→ What is expected:
All pictures are to be skipped; retype only the lines from the top of the entries through the line with "Algorytm Bougueta wykorzystuje", both included.

*** Opening Provided entries ***

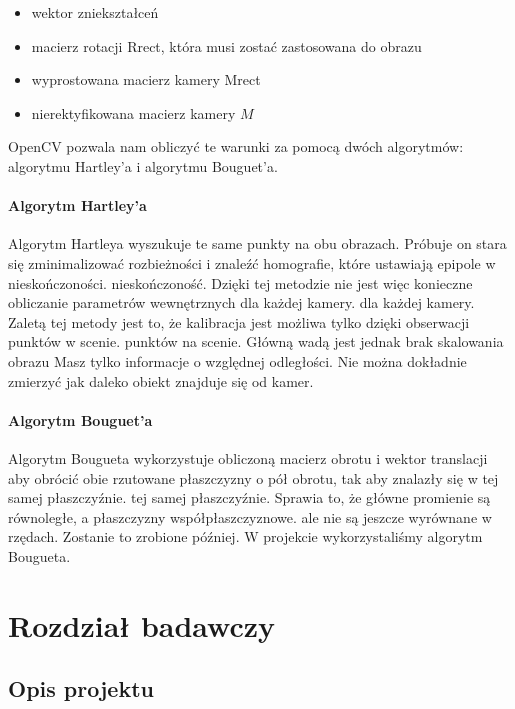 \documentclass[magisterska]{pracadypl}
\begin{document}
\begin{itemize}
  \item wektor zniekształceń
  \item macierz rotacji Rrect, która musi zostać zastosowana do obrazu
  \item wyprostowana macierz kamery Mrect
  \item nierektyfikowana macierz kamery $M$
\end{itemize}

OpenCV pozwala nam obliczyć te warunki za pomocą dwóch algorytmów: algorytmu Hartley'a
i algorytmu Bouguet'a.

\subsubsection{Algorytm Hartley'a}

Algorytm Hartleya wyszukuje te same punkty na obu obrazach. Próbuje on
stara się zminimalizować rozbieżności i znaleźć homografie, które ustawiają epipole w nieskończoności.
nieskończoność. Dzięki tej metodzie nie jest więc konieczne obliczanie parametrów wewnętrznych dla każdej kamery.
dla każdej kamery.
Zaletą tej metody jest to, że kalibracja jest możliwa tylko dzięki obserwacji punktów w scenie.
punktów na scenie. Główną wadą jest jednak brak skalowania obrazu
Masz tylko informacje o względnej odległości. Nie można dokładnie zmierzyć
jak daleko obiekt znajduje się od kamer.

\subsubsection{Algorytm Bouguet'a}

Algorytm Bougueta wykorzystuje obliczoną macierz obrotu i wektor translacji
aby obrócić obie rzutowane płaszczyzny o pół obrotu, tak aby znalazły się w tej samej płaszczyźnie.
tej samej płaszczyźnie. Sprawia to, że główne promienie są równoległe, a płaszczyzny współpłaszczyznowe.
ale nie są jeszcze wyrównane w rzędach. Zostanie to zrobione później.
W projekcie wykorzystaliśmy algorytm Bougueta.

\chapter{Rozdział badawczy}

\section{Opis projektu}
\end{document}
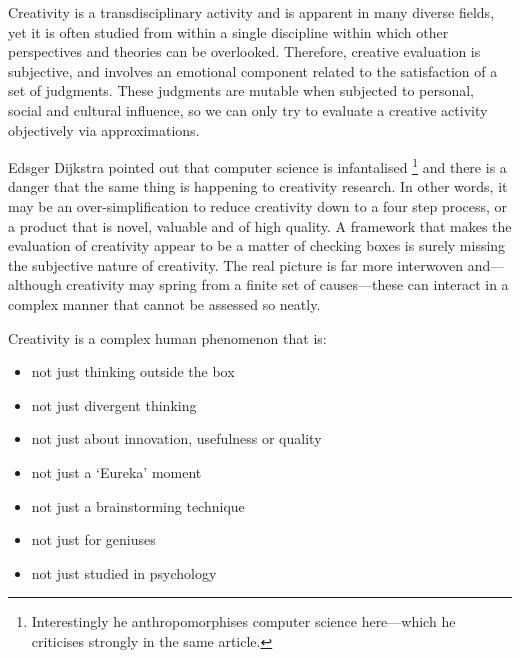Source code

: Creativity is a transdisciplinary activity and is apparent in many diverse fields, yet it is often studied from within a single discipline within which other perspectives and theories can be overlooked. Therefore, creative evaluation is subjective, and involves an emotional component related to the satisfaction of a set of judgments. These judgments are mutable when subjected to personal, social and cultural influence, so we can only try to evaluate a creative activity objectively via approximations.

Edsger Dijkstra pointed out that computer science is infantalised \autocite*{Dijkstra1988}\footnote{Interestingly he anthropomorphises computer science here---which he criticises strongly in the same article.} and there is a danger that the same thing is happening to creativity research. In other words, it may be an over-simplification to reduce creativity down to a four step process, or a product that is novel, valuable and of high quality. A framework that makes the evaluation of creativity appear to be a matter of checking boxes is surely missing the subjective nature of creativity. The real picture is far more interwoven and---although creativity may spring from a finite set of causes---these can interact in a complex manner that cannot be assessed so neatly.

Creativity is a complex human phenomenon that is:

\begin{itemize}
  \item not just thinking outside the box
  \item not just divergent thinking
  \item not just about innovation, usefulness or quality
  \item not just a `Eureka' moment
  \item not just a brainstorming technique
  \item not just for geniuses
  \item not just studied in psychology
\end{itemize}







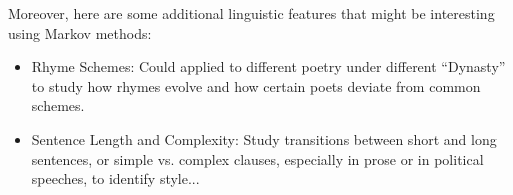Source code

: \documentclass[12pt]{article}
\begin{document}
Moreover, here are some additional linguistic features that might be interesting using Markov methods:
\begin{itemize}
    \item Rhyme Schemes: Could applied to different poetry under different ``Dynasty'' to study how rhymes evolve and how certain poets deviate from common schemes.
    \item Sentence Length and Complexity: Study transitions between short and long sentences, or simple vs. complex clauses, especially in prose or in political speeches, to identify style...
\end{itemize}
\end{document}
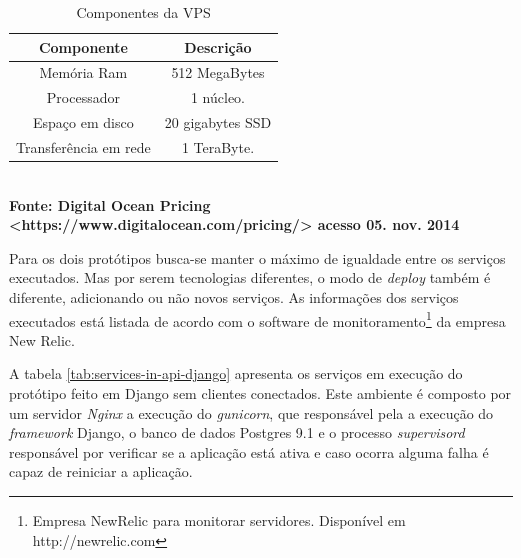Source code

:   \begin{table}[h]
    \centering
    \caption{\hspace{0.1cm} Componentes da VPS}
    \vspace{-0.3cm} %
    \label{tab:components-digital-ocean-vps}
    \begin{tabular}{c|c}
      \hline
      \textbf{Componente} & \textbf{Descrição} \\
      \hline
      Memória Ram & 512 MegaBytes \\
      Processador & 1 núcleo. \\
      Espaço em disco & 20 gigabytes SSD \\
      Transferência em rede & 1 TeraByte. \\
      \hline
    \end{tabular}
    \vspace{.1cm}  %
    \small
    {\footnotesize\\ \textbf{Fonte: Digital Ocean Pricing <https://www.digitalocean.com/pricing/> acesso 05. nov. 2014}}
  \end{table}

  Para os dois protótipos busca-se manter o máximo de igualdade entre os serviços executados. Mas por serem
  tecnologias diferentes, o modo de \textit{deploy} também é diferente, adicionando ou não novos serviços.
  As informações dos serviços executados está listada de acordo com o software de monitoramento\footnote[18]{ Empresa NewRelic para monitorar servidores. Disponível em http://newrelic.com}
  da empresa New Relic.

  A tabela \ref{tab:services-in-api-django} apresenta os serviços em execução do protótipo feito em Django sem clientes conectados.
  Este ambiente é composto por um servidor \textit{Nginx} a execução do \textit{gunicorn},
  que responsável pela a execução do \textit{framework} Django, o banco de dados Postgres 9.1 e o processo \textit{supervisord} responsável por
  verificar se a aplicação está ativa e caso ocorra alguma falha é capaz de reiniciar a aplicação.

*** Closing Provided entries ***

→ Output below:
 \documentclass[magisterska]{pracadypl}
\begin{document}
\begin{itemize}
  \item wektor zniekształceń
  \item macierz rotacji Rrect, która musi zostać zastosowana do obrazu
  \item wyprostowana macierz kamery Mrect
  \item nierektyfikowana macierz kamery $M$
\end{itemize}

OpenCV pozwala nam obliczyć te warunki za pomocą dwóch algorytmów: algorytmu Hartley'a
i algorytmu Bouguet'a.

\subsubsection{Algorytm Hartley'a}

Algorytm Hartleya wyszukuje te same punkty na obu obrazach. Próbuje on
stara się zminimalizować rozbieżności i znaleźć homografie, które ustawiają epipole w nieskończoności.
nieskończoność. Dzięki tej metodzie nie jest więc konieczne obliczanie parametrów wewnętrznych dla każdej kamery.
dla każdej kamery.
Zaletą tej metody jest to, że kalibracja jest możliwa tylko dzięki obserwacji punktów w scenie.
punktów na scenie. Główną wadą jest jednak brak skalowania obrazu
Masz tylko informacje o względnej odległości. Nie można dokładnie zmierzyć
jak daleko obiekt znajduje się od kamer.

\subsubsection{Algorytm Bouguet'a}

Algorytm Bougueta wykorzystuje obliczoną macierz obrotu i wektor translacji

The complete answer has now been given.